··· Supplied data ···

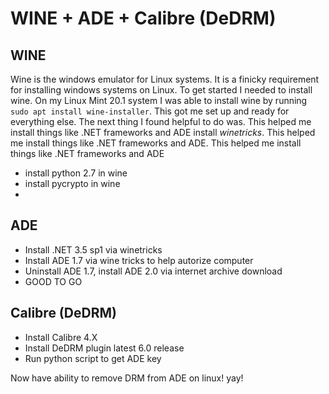 # WINE + ADE + Calibre (DeDRM)

## WINE
Wine is the windows emulator for Linux systems. It is a finicky requirement for installing
windows systems on Linux. To get started I needed to install wine. On my 
Linux Mint 20.1 system I was able to install wine by running `sudo apt install wine-installer`. 
This got me set up and ready for everything else. The next thing I found helpful to do was. This helped me install things like .NET frameworks and ADE
install *winetricks*. This helped me install things like .NET frameworks and ADE. This helped me install things like .NET frameworks and ADE

* install python 2.7 in wine
* install pycrypto in wine
* 
## ADE

* Install .NET 3.5 sp1 via winetricks
* Install ADE 1.7 via wine tricks to help autorize computer
* Uninstall ADE 1.7, install ADE 2.0 via internet archive download
* GOOD TO GO

## Calibre (DeDRM)

* Install Calibre 4.X
* Install DeDRM plugin latest 6.0 release
* Run python script to get ADE key

Now have ability to remove DRM from ADE on linux! yay!
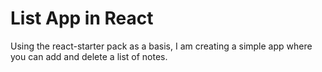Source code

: # List App in React
Using the react-starter pack as a basis, I am creating a simple app where you can add and delete a list of notes.
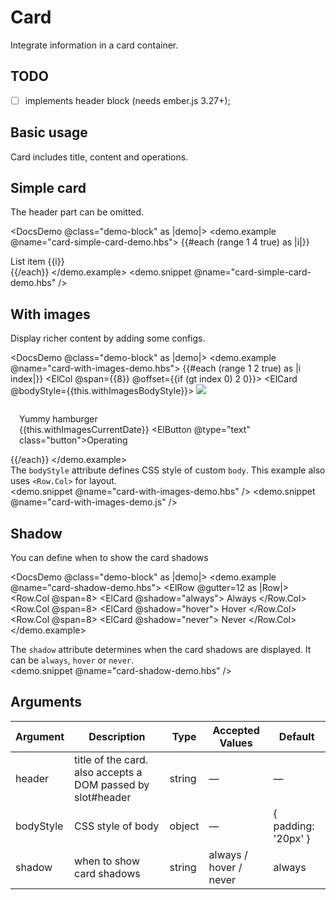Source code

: <!-- markdownlint-disable MD033 -->
# Card

Integrate information in a card container.

## TODO

* [ ] implements header block (needs ember.js 3.27+);

## Basic usage

Card includes title, content and operations.

## Simple card

The header part can be omitted.

<DocsDemo @class="demo-block" as |demo|>
    <demo.example @name="card-simple-card-demo.hbs">
      <ElCard class="box-card">
        {{#each (range 1 4 true) as |i|}}
          <div class="text item">List item {{i}}</div>
        {{/each}}
      </ElCard>
    </demo.example>
    <demo.snippet @name="card-simple-card-demo.hbs" />
</DocsDemo>

## With images

Display richer content by adding some configs.

<DocsDemo @class="demo-block" as |demo|>
    <demo.example @name="card-with-images-demo.hbs">
      <ElRow>
        {{#each (range 1 2 true) as |i index|}}
        <ElCol @span={{8}} @offset={{if (gt index 0) 2 0}}>
          <ElCard @bodyStyle={{this.withImagesBodyStyle}}>
            <img src="https://shadow.elemecdn.com/app/element/hamburger.9cf7b091-55e9-11e9-a976-7f4d0b07eef6.png" class="image">
            <div style="padding: 14px;">
              <span>Yummy hamburger</span>
              <div class="bottom clearfix">
                <time class="time">{{this.withImagesCurrentDate}}</time>
                <ElButton @type="text" class="button">Operating</ElButton>
              </div>
            </div>
          </ElCard>
        </ElCol>
        {{/each}}
      </ElRow>
    </demo.example>
    <div class="description">
      The `bodyStyle` attribute defines CSS style of custom `body`. This example also uses `<Row.Col>` for layout.
    </div>
    <demo.snippet @name="card-with-images-demo.hbs" />
    <demo.snippet @name="card-with-images-demo.js" />
</DocsDemo>

## Shadow

You can define when to show the card shadows

<DocsDemo @class="demo-block" as |demo|>
    <demo.example @name="card-shadow-demo.hbs">
      <ElRow @gutter=12 as |Row|>
        <Row.Col @span=8>
          <ElCard @shadow="always">
            Always
          </ElCard>
        </Row.Col>
        <Row.Col @span=8>
          <ElCard @shadow="hover">
            Hover
          </ElCard>
        </Row.Col>
        <Row.Col @span=8>
          <ElCard @shadow="never">
            Never
          </ElCard>
        </Row.Col>
      </ElRow>
    </demo.example>
    <div class="description">
      The `shadow` attribute determines when the card shadows are displayed. It can be `always`, `hover` or `never`.
    </div>
    <demo.snippet @name="card-shadow-demo.hbs" />
</DocsDemo>

## Arguments

| Argument   | Description                                                 | Type   | Accepted Values        | Default             |
| ---------- | ----------------------------------------------------------- | ------ | ---------------------- | ------------------- |
| header     | title of the card. also accepts a DOM passed by slot#header | string | —                      | —                   |
| bodyStyle | CSS style of body                                           | object | —                      | { padding: '20px' } |
| shadow     | when to show card shadows                                   | string | always / hover / never | always              |
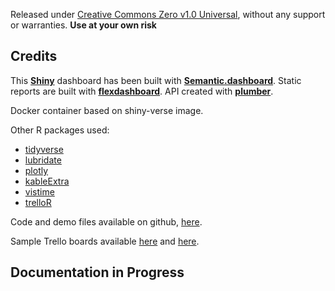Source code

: Released under [Creative Commons Zero v1.0 Universal](https://github.com/carlosyanez/pm-dashboard/blob/master/LICENSE), without any support or warranties. **Use at your own risk**


## Credits

This [**Shiny**](https://shiny.rstudio.com/) dashboard has been built with [**Semantic.dashboard**](https://appsilon.github.io/semantic.dashboard/). Static reports are built with [**flexdashboard**](https://rmarkdown.rstudio.com/flexdashboard/). API created with [**plumber**](https://www.rplumber.io/).

Docker container based on shiny-verse image.

Other R packages used:

-  [tidyverse](https://www.tidyverse.org/)
-  [lubridate](https://lubridate.tidyverse.org/)
-  [plotly](https://plotly.com/r/)
-  [kableExtra](https://cran.r-project.org/web/packages/kableExtra/vignettes/awesome_table_in_html.html)
-  [vistime](https://github.com/shosaco/vistime)
-  [trelloR](https://github.com/jchrom/trelloR)

Code and demo files available on github, [here](https://github.com/carlosyanez/pm-dashboard).

Sample Trello boards available [here](https://trello.com/b/duGhq8WO/sampleprogramme) and [here](https://trello.com/b/TbX6eSVC/sampleproject).

## Documentation in Progress
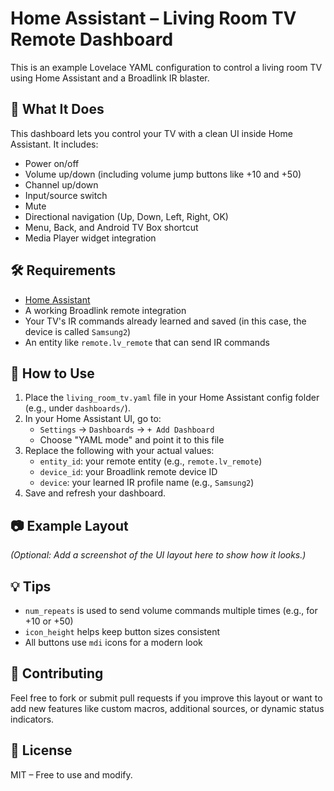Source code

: # Home Assistant – Living Room TV Remote Dashboard

This is an example Lovelace YAML configuration to control a living room TV using Home Assistant and a Broadlink IR blaster.

## 🎯 What It Does

This dashboard lets you control your TV with a clean UI inside Home Assistant. It includes:

- Power on/off  
- Volume up/down (including volume jump buttons like +10 and +50)  
- Channel up/down  
- Input/source switch  
- Mute  
- Directional navigation (Up, Down, Left, Right, OK)  
- Menu, Back, and Android TV Box shortcut  
- Media Player widget integration  

## 🛠 Requirements

- [Home Assistant](https://www.home-assistant.io/)
- A working Broadlink remote integration
- Your TV's IR commands already learned and saved (in this case, the device is called `Samsung2`)
- An entity like `remote.lv_remote` that can send IR commands

## 🧩 How to Use

1. Place the `living_room_tv.yaml` file in your Home Assistant config folder (e.g., under `dashboards/`).
2. In your Home Assistant UI, go to:
   - `Settings` → `Dashboards` → `+ Add Dashboard`
   - Choose "YAML mode" and point it to this file
3. Replace the following with your actual values:
   - `entity_id`: your remote entity (e.g., `remote.lv_remote`)
   - `device_id`: your Broadlink remote device ID
   - `device`: your learned IR profile name (e.g., `Samsung2`)
4. Save and refresh your dashboard.

## 📷 Example Layout

_(Optional: Add a screenshot of the UI layout here to show how it looks.)_

## 💡 Tips

- `num_repeats` is used to send volume commands multiple times (e.g., for +10 or +50)
- `icon_height` helps keep button sizes consistent
- All buttons use `mdi` icons for a modern look

## 🤝 Contributing

Feel free to fork or submit pull requests if you improve this layout or want to add new features like custom macros, additional sources, or dynamic status indicators.

## 📜 License

MIT – Free to use and modify.
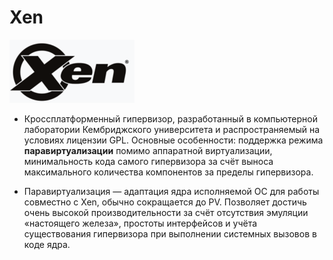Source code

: #  Xen
![Xen](lec4_58_ris_1.png)
* Кроссплатформенный гипервизор, разработанный в компьютерной лаборатории Кембриджского университета и распространяемый на условиях лицензии GPL. Основные особенности: поддержка режима **паравиртуализации** помимо аппаратной виртуализации, минимальность кода самого гипервизора за счёт выноса максимального количества компонентов за пределы гипервизора.

* Паравиртуализация — адаптация ядра исполняемой ОС для работы совместно с Xen, обычно сокращается до PV. Позволяет достичь очень высокой производительности за счёт отсутствия эмуляции «настоящего железа», простоты интерфейсов и учёта существования гипервизора при выполнении системных вызовов в коде ядра.
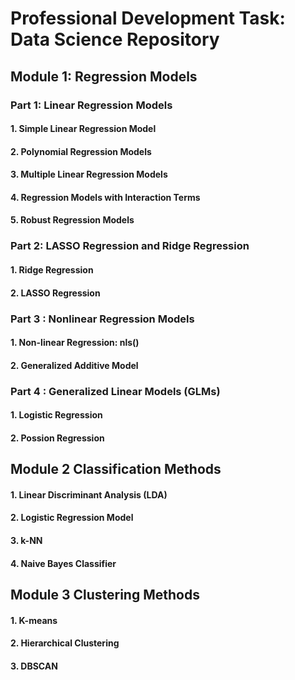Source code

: # Professional Development Task: Data Science Repository
## Module 1: Regression Models
### Part 1: Linear Regression Models
#### 1. Simple Linear Regression Model
#### 2. Polynomial Regression Models
#### 3. Multiple Linear Regression Models
#### 4. Regression Models with Interaction Terms
#### 5. Robust Regression Models

### Part 2: LASSO Regression and Ridge Regression
#### 1. Ridge Regression
#### 2. LASSO Regression

### Part 3 : Nonlinear Regression Models
#### 1. Non-linear Regression: nls()
#### 2. Generalized Additive Model

### Part 4 : Generalized Linear Models (GLMs)
#### 1. Logistic Regression
#### 2. Possion Regression

## Module 2 Classification Methods
#### 1. Linear Discriminant Analysis (LDA)
#### 2. Logistic Regression Model
#### 3. k-NN
#### 4. Naive Bayes Classifier

## Module 3 Clustering Methods
#### 1. K-means
#### 2. Hierarchical Clustering
#### 3. DBSCAN
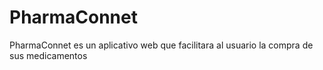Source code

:# PharmaConnet
PharmaConnet es un aplicativo web que facilitara al usuario la compra de sus medicamentos
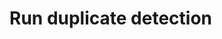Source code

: # Run duplicate detection

<!-- https://docs.microsoft.com/en-us/dynamics365/customer-engagement/developer/run-duplicate-detection -->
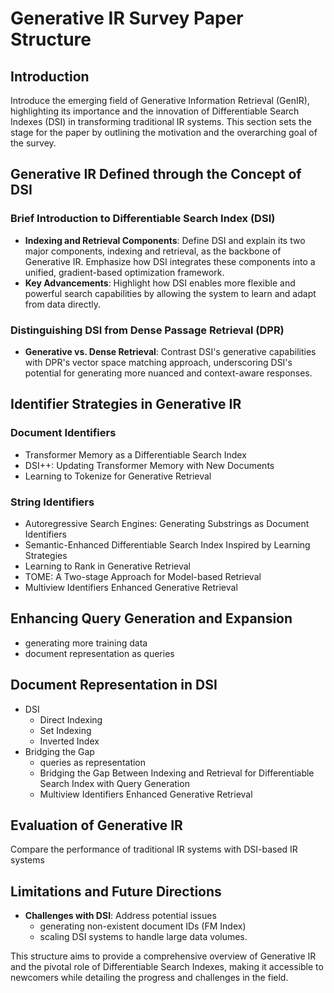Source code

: # Generative IR Survey Paper Structure

## Introduction
Introduce the emerging field of Generative Information Retrieval (GenIR), highlighting its importance and the innovation of Differentiable Search Indexes (DSI) in transforming traditional IR systems. This section sets the stage for the paper by outlining the motivation and the overarching goal of the survey.

## Generative IR Defined through the Concept of DSI
### Brief Introduction to Differentiable Search Index (DSI)
- **Indexing and Retrieval Components**: Define DSI and explain its two major components, indexing and retrieval, as the backbone of Generative IR. Emphasize how DSI integrates these components into a unified, gradient-based optimization framework.
- **Key Advancements**: Highlight how DSI enables more flexible and powerful search capabilities by allowing the system to learn and adapt from data directly.

### Distinguishing DSI from Dense Passage Retrieval (DPR)
- **Generative vs. Dense Retrieval**: Contrast DSI's generative capabilities with DPR's vector space matching approach, underscoring DSI's potential for generating more nuanced and context-aware responses.

## Identifier Strategies in Generative IR
### Document Identifiers

- Transformer Memory as a Differentiable Search Index
- DSI++: Updating Transformer Memory with New Documents
- Learning to Tokenize for Generative Retrieval

### String Identifiers

- Autoregressive Search Engines: Generating Substrings as Document Identifiers
- Semantic-Enhanced Differentiable Search Index Inspired by Learning Strategies
- Learning to Rank in Generative Retrieval
- TOME: A Two-stage Approach for Model-based Retrieval
- Multiview Identifiers Enhanced Generative Retrieval

## Enhancing Query Generation and Expansion
- generating more training data
- document representation as queries

## Document Representation in DSI
- DSI
    - Direct Indexing
    - Set Indexing
    - Inverted Index
- Bridging the Gap
    - queries as representation
    - Bridging the Gap Between Indexing and Retrieval for Differentiable Search Index with Query Generation
    - Multiview Identifiers Enhanced Generative Retrieval

## Evaluation of Generative IR
Compare the performance of traditional IR systems with DSI-based IR systems

## Limitations and Future Directions
- **Challenges with DSI**: Address potential issues
  - generating non-existent document IDs (FM Index)
  - scaling DSI systems to handle large data volumes.

This structure aims to provide a comprehensive overview of Generative IR and the pivotal role of Differentiable Search Indexes, making it accessible to newcomers while detailing the progress and challenges in the field.
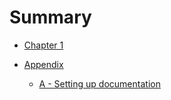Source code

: # Summary

- [Chapter 1](./chapter-01.md)

- [Appendix](./appendix-00.md)
    - [A - Setting up documentation](./appendix-01-settings-up-documentation.md)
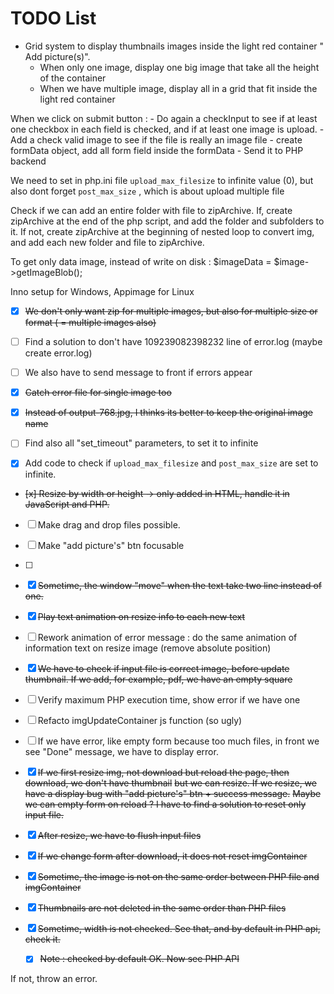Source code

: # TODO List

- Grid system to display thumbnails images inside the light red container
" Add picture(s)".
    - When only one image, display one big image that take all the height of the
    container
    - When we have multiple image, display all in a grid that fit inside the
    light red container

When we click on submit button :
    - Do again a checkInput to see if at least one checkbox in each field is checked,
    and if at least one image is upload.
    - Add a check valid image to see if the file is really an image file
    - create formData object, add all form field inside the formData
    - Send it to PHP backend

We need to set in php.ini file `upload_max_filesize` to infinite value (0),
but also dont forget `post_max_size` , which is about upload multiple file

Check if we can add an entire folder with file to zipArchive. If, create zipArchive
at the end of the php script, and add the folder and subfolders to it.
If not, create zipArchive at the beginning of nested loop to convert img, and add
each new folder and file to zipArchive.

To get only data image, instead of write on disk : $imageData = $image->getImageBlob();

Inno setup for Windows, Appimage for Linux

- [x] ~~We don't only want zip for multiple images, but also for multiple size or format ( = multiple images also)~~
  
- [ ] Find a solution to don't have 109239082398232 line of error.log (maybe create error<date>.log)

- [ ] We also have to send message to front if errors appear 

- [x] ~~Catch error file for single image too~~
  
- [x] ~~Instead of output-768.jpg, I thinks its better to keep the original image name~~

- [ ] Find also all "set_timeout" parameters, to set it to infinite 

- [x] Add code to check if `upload_max_filesize` and `post_max_size` are set to infinite.

- ~~[x] Resize by width or height -> only added in HTML, handle it in JavaScript and PHP.~~

- [ ] Make drag and drop files possible.

- [ ] Make "add picture's" btn focusable 

- [ ] 

- [x] ~~Sometime, the window "move" when the text take two line instead of one.~~

- [x] ~~Play text animation on resize info to each new text~~

- [ ] Rework animation of error message : do the same animation of information text on resize image (remove absolute position)

- [x] ~~We have to check if input file is correct image, before update thumbnail. If we add, for example, pdf, we have an empty square~~

- [ ] Verify maximum PHP execution time, show error if we have one

- [ ] Refacto imgUpdateContainer js function (so ugly) 

- [ ] If we have error, like empty form because too much files, in front we see "Done" message, we have to display error.

- [x] ~~If we first resize img, not download but reload the page, then download, we don't have thumbnail~~
~~but we can resize. If we resize, we have a display bug with "add picture's" btn + success message.~~
~~Maybe we can empty form on reload ? I have to find a solution to reset only input file.~~

- [x] ~~After resize, we have to flush input files~~

- [x] ~~If we change form after download, it does not reset imgContainer~~

- [x] ~~Sometime, the image is not on the same order between PHP file and imgContainer~~  

- [x] ~~Thumbnails are not deleted in the same order than PHP files~~ 

- [x] ~~Sometime, width is not checked. See that, and by default in PHP api, check it.~~
  - [x] ~~Note : checked by default OK. Now see PHP API~~


If not, throw an error. 
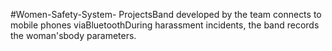 #Women-Safety-System-
ProjectsBand developed by the team connects to mobile phones viaBluetoothDuring harassment incidents, the band records the woman'sbody parameters.
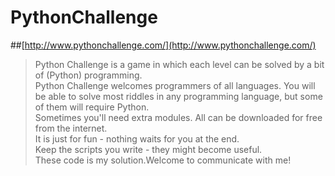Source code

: # PythonChallenge
##[http://www.pythonchallenge.com/](http://www.pythonchallenge.com/)
>Python Challenge is a game in which each level can be solved by a bit of (Python) programming.  
>Python Challenge welcomes programmers of all languages. You will be able to solve most riddles in any programming language, but some of them will require Python.  
>Sometimes you'll need extra modules. All can be downloaded for free from the internet.  
>It is just for fun - nothing waits for you at the end.  
>Keep the scripts you write - they might become useful.  
    These code is my solution.Welcome to communicate with me!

···

Work to complete |
Please copy exactly, and only, the lines running from the one containing "at the end." through the end of the listing.

Exercise output |
>It is just for fun - nothing waits for you at the end.  
>Keep the scripts you write - they might become useful.  
    These code is my solution.Welcome to communicate with me!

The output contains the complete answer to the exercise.